The GDD Prediction Model
Overview
The GDD prediction model estimates mean intake of 54 dietary factors by country, year, age, sex, urbanicity, and education in 185 countries by synthesizing survey mean intake data and relevant covariates from a range of sources. For a complete detailed list of these stratifiers, see the Scope of Our Current Data Collection.
The Bayesian multilevel framework has some advantageous properties that are appealing for our aims. A summary of the model is provided below.
Description of the Model
Fundamentally, the model is Bayesian on the log-means of intake with a nested hierarchical structure, assuming exchangeability between countries and superregions after accounting for covariates. To this structure, we add sex, urban/rural, education, and non-linear age effects (also within a nested-hierarchical structure), survey and country-level covariates, and overdispersion on study-level variance to account for non-sampling variation. It borrows heavily from models presented in Finucane et al. (Lancet 2011) and Flaxman et al. (An Integrative Metaregression Framework for Descriptive Epidemiology, 2015).
Hierarchical Nature of the Data
The model uses a hierarchical structure in which countries are nested in superregions, which are nested in the globe. The model assumes that the superregion means are distributed log-normally around the global mean, and that country means are distributed log-normally around their respective superregion means.
The model uses the following six superregions:
- Asia
- Former Soviet Union (FSU)
- High-Income Countries (HIC)
- Latin America and The Caribbean (LAC)
- Middle East and North Africa (MENA)
- Sub-Saharan Africa (SSA)
- South Asia (SAARC)
Intercept, age trend, sex differences, education differences, and urban/rural differences
We fit a multi-level model with 3 levels (countries nested in superregions nested in the globe) for intercepts and sex differences, and 2 levels (superregions nested in the globe) for age pattern, education differences, and urban/rural differences.
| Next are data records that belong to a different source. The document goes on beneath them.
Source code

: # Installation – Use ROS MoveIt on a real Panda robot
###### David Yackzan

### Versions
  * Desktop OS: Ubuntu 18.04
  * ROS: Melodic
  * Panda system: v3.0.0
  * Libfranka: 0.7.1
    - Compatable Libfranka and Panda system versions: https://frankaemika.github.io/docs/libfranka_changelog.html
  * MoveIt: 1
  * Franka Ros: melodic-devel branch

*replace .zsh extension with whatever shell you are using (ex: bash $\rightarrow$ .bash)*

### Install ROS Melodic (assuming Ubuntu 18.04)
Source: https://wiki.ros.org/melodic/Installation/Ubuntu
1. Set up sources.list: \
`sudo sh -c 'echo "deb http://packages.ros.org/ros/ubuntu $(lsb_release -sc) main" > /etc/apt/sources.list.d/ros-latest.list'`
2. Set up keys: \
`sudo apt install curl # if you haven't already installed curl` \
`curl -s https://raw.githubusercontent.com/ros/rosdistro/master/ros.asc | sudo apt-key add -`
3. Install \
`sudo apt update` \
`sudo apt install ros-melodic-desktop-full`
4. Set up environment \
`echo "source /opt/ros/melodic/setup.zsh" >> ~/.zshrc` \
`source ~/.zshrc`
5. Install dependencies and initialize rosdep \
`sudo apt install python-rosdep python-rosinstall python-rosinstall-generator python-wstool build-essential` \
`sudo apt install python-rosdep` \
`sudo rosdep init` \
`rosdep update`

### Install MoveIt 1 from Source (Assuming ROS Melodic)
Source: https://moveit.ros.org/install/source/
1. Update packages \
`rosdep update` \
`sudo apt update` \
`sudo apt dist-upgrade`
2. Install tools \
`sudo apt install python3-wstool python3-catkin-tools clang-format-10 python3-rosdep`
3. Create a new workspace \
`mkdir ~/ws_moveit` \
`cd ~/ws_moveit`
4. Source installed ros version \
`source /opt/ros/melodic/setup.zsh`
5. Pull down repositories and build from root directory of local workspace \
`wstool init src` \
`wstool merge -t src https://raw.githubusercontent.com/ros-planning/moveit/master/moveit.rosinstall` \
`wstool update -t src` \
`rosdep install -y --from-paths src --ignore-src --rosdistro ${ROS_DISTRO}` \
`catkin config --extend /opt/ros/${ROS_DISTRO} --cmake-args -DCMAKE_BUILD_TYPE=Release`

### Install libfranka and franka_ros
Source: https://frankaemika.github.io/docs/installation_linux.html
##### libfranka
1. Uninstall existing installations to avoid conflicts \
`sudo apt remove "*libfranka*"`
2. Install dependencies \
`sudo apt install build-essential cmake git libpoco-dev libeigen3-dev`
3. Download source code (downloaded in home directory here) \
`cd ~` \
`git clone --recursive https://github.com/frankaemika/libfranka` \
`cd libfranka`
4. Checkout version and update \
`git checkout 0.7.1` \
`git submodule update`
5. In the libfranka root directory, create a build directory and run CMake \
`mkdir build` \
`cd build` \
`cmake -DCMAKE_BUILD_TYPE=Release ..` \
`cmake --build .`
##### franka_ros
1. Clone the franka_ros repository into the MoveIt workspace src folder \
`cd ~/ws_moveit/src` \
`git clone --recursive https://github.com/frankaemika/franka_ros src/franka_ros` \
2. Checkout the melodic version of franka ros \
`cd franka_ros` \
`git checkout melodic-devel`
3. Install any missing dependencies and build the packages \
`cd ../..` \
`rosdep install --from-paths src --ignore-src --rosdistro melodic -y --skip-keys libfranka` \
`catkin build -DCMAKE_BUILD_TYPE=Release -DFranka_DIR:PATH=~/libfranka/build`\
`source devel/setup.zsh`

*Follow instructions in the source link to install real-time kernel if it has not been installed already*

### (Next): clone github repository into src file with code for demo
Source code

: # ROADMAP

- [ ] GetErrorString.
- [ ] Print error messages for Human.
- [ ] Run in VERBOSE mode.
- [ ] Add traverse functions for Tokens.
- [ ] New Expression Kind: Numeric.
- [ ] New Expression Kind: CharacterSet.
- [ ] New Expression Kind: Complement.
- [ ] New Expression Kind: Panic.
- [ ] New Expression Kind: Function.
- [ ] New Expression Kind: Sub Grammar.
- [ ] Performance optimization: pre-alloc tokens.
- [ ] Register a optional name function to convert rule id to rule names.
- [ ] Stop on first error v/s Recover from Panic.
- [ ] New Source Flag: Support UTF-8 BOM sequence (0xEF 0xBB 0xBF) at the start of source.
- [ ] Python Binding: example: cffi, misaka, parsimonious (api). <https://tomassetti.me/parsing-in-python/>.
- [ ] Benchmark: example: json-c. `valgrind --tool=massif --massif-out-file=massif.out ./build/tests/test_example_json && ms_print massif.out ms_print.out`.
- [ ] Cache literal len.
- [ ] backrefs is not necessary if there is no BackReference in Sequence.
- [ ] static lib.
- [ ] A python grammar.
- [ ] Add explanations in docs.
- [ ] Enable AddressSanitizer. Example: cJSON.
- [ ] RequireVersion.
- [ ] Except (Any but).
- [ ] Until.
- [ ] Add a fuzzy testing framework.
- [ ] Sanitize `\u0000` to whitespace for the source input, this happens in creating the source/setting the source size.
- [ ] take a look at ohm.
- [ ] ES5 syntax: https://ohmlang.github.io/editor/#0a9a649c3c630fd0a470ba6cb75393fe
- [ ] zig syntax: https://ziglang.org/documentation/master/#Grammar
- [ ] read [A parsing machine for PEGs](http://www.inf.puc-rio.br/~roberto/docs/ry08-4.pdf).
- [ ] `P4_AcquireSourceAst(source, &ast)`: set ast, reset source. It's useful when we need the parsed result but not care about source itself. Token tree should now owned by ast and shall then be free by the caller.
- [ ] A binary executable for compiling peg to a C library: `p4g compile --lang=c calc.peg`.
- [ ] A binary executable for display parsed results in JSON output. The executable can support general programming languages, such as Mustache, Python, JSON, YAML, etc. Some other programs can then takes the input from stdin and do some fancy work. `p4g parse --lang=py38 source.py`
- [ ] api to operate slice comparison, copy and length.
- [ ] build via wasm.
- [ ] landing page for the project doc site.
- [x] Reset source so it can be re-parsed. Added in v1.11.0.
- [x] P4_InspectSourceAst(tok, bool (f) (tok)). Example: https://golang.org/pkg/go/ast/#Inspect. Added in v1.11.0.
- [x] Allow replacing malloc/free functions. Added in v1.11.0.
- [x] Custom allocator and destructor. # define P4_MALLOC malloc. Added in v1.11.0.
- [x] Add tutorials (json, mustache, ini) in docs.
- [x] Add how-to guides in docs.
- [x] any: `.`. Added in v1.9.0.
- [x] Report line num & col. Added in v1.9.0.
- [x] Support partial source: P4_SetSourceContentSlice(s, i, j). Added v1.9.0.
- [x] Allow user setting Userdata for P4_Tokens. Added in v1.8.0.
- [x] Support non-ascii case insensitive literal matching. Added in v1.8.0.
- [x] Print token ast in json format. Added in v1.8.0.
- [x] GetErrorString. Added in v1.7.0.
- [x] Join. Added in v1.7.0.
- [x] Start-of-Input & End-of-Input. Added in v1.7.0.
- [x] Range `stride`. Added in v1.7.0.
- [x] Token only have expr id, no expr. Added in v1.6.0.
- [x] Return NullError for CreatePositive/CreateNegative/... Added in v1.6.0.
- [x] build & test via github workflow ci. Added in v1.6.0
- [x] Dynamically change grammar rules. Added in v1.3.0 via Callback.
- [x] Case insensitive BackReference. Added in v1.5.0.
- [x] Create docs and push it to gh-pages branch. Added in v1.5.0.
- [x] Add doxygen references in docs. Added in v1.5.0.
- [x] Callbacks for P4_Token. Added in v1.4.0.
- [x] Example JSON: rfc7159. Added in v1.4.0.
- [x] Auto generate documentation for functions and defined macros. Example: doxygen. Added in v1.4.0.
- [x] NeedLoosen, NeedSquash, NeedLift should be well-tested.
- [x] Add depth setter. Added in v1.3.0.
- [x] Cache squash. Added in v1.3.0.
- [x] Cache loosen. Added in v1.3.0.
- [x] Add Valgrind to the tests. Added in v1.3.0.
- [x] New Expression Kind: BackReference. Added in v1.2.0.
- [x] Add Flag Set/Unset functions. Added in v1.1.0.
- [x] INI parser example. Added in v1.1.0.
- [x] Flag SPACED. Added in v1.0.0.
For many surveys, intake is not linearly associated with age. We model age using cubic splines with knots at age 5, 20, 50 and 65, using both regional and global effects. The model assumes between-country variance is the same across all superregions, and that education, urban/rural differences and age patterns are assumed to be the same for countries within a superregion.
Covariate Effects
We incorporate both country- and year-specific covariate data to further inform our estimates. Click here for more information on the selection of covariates used for each dietary factor.
Overdispersion
An additional variance component is added to each study to allow the model to account for non-sampling variation due to survey-level error. Sources of this non-sampling variation include surveys not being nationally representative, surveys not being fully stratified by sex, urban/rural, or education, and surveys using large age groups (greater than 10 years). We also add an additional constraint to ensure local surveys are considered more variable than regional surveys.
Computation and Predictions
We fit the model using STAN, using the No-U-turn sampler (NUTS), a variant of Hamiltonian Monte Carlo. We use 4 chains of 2000 iterations each, treating the first 1000 iterations of each chain as a warm-up, for a total of 4000 Monte Carlo iterations to define our posterior distributions. The model described above is ultimately used to provide predictive distributions of mean intake for each dietary factor by country-year and subgroup. The output presented in this website are the medians, and 2.5th and 97.5th percentiles of these distributions.
Model Selection
For GDD 2010—the project’s previous iteration—model validity across different iterations was evaluated using cross-validation, randomly omitting 10% of the raw data and comparing the imputed intakes with the original raw data.
For GDD 2018, we have completed 5-fold model cross-validation across all dietary factors to formally test the predictive ability of the GDD 2018 prediction model. In this established model validation method, the model raw data inputs are randomly divided into five groups (“folds”). In each round of testing, one group is dropped, the model is imputed based on the remaining data, and the ensuing predictions are then compared to the omitted raw data. This process is then repeated four more times for the remaining four groups, and an overall statistical estimate of model fit is generated.
In addition to cross-validation, global heat maps of national mean intakes and frequency of implausible estimates were also assessed.